Dr. Carl Binder is the CEO of the Performance Thinking Network and a leading authority in performance improvement and organizational behavior management. A student of renowned psychologist B.F. Skinner, Carl has spent decades translating behavioral science into practical tools for business performance. He is best known for creating the Six Boxes Model, a widely used framework for diagnosing and improving workplace performance. Carl has worked with global organizations to help leaders focus on measurable work outputs rather than vague competencies. An award-winning author and speaker, he has received recognition from organizations including the American Psychological Association and the International Society for Performance Improvement.
Nolan Hout, Senior Vice President, Growth, Infopro Learning
Nolan Hout is the growth leader and host of this podcast. He has over a decade of experience in the Learning & Development (L&D) industry, helping global organizations unlock the potential of their workforce. Nolan is results-driven, investing most of his time in finding ways to identify and improve the performance of learning programs through the lens of return on investment. He is passionate about networking with people in the learning and training community. He is also an avid outdoorsman and fly fisherman, spending most of his free time on rivers across the Pacific Northwest.

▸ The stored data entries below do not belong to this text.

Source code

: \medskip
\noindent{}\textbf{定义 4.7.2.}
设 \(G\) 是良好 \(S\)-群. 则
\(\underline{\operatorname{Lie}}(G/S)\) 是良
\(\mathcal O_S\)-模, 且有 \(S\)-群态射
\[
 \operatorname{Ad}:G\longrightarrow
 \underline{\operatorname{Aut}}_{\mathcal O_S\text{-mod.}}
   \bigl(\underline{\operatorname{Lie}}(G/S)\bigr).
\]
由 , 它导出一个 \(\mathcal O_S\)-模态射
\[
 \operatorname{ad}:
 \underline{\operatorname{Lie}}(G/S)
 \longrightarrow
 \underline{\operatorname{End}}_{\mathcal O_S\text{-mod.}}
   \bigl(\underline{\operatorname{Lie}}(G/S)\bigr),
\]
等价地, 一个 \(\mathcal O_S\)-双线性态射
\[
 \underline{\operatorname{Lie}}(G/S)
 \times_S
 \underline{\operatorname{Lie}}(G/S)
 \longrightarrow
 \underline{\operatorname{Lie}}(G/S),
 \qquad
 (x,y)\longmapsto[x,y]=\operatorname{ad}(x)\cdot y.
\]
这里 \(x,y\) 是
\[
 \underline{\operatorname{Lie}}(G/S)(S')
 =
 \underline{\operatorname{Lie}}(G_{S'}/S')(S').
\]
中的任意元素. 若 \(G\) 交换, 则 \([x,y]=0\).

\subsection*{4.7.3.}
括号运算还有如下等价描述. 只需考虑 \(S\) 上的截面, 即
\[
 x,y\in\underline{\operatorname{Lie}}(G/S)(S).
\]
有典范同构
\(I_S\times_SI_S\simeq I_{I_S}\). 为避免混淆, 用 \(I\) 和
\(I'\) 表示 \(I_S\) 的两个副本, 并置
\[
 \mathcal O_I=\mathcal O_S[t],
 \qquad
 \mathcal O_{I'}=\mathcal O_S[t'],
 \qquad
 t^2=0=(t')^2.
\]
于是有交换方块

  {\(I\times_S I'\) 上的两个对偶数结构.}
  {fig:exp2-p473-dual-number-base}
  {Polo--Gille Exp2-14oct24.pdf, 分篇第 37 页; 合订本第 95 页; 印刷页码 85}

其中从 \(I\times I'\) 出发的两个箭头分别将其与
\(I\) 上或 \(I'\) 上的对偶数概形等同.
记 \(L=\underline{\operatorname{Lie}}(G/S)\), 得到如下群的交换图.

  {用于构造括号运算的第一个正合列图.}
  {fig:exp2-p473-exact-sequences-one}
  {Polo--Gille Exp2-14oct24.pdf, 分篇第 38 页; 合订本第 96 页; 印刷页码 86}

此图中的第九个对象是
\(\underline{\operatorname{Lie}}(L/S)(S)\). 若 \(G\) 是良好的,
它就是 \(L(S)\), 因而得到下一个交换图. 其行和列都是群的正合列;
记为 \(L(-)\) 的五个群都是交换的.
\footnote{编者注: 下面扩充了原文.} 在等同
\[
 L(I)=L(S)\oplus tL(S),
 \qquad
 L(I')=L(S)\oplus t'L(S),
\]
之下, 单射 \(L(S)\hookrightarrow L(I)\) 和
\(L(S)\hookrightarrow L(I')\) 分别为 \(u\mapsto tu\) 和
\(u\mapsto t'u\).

Are organizations focusing on the wrong thing when they talk about skills? In this episode, Dr. Carl and Nolan explore why performance improvement should begin with clear work outputs, not vague competency frameworks.
- Why focusing on work outputs can be more effective than focusing on skills and competencies.
- The origins of the Six Boxes Model and how it helps diagnose performance issues.
- How behavioral science influenced modern performance improvement practices.
- Why traditional competency frameworks often feel vague and difficult to measure.
- How defining clear work outputs simplifies hiring, onboarding and training design.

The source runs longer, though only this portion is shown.